## INSTRUCTIONS FOR THE TASK:
Beginning with the line that contains "Note: If the", transcribe every line through the end of the entries exactly as written, and reproduce nothing else.

※ ※ ※

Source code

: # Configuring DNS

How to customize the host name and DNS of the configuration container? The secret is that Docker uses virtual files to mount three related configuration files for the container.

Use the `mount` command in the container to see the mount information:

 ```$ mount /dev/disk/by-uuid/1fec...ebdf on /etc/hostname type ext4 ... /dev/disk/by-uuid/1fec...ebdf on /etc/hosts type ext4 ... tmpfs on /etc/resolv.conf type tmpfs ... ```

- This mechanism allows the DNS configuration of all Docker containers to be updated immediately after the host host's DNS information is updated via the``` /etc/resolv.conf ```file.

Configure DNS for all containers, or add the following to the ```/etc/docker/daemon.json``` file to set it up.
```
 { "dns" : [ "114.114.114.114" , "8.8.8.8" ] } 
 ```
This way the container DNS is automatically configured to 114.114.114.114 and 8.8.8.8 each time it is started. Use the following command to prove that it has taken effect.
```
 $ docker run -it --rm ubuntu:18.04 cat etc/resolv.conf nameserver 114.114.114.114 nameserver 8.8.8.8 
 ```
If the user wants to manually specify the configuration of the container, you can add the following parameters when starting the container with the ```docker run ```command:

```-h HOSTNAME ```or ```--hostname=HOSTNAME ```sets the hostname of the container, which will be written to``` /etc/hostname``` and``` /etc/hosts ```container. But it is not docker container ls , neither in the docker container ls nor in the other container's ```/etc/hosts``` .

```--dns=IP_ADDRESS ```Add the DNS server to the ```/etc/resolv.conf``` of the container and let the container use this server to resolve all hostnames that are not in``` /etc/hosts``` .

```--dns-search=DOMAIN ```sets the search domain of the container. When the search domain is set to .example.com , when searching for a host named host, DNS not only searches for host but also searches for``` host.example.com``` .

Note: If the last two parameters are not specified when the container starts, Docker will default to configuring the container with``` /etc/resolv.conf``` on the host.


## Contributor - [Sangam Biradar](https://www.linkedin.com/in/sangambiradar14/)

※ ※ ※

## EXERCISE OUTPUT:
Note: If the last two parameters are not specified when the container starts, Docker will default to configuring the container with``` /etc/resolv.conf``` on the host.


## Contributor - [Sangam Biradar](https://www.linkedin.com/in/sangambiradar14/)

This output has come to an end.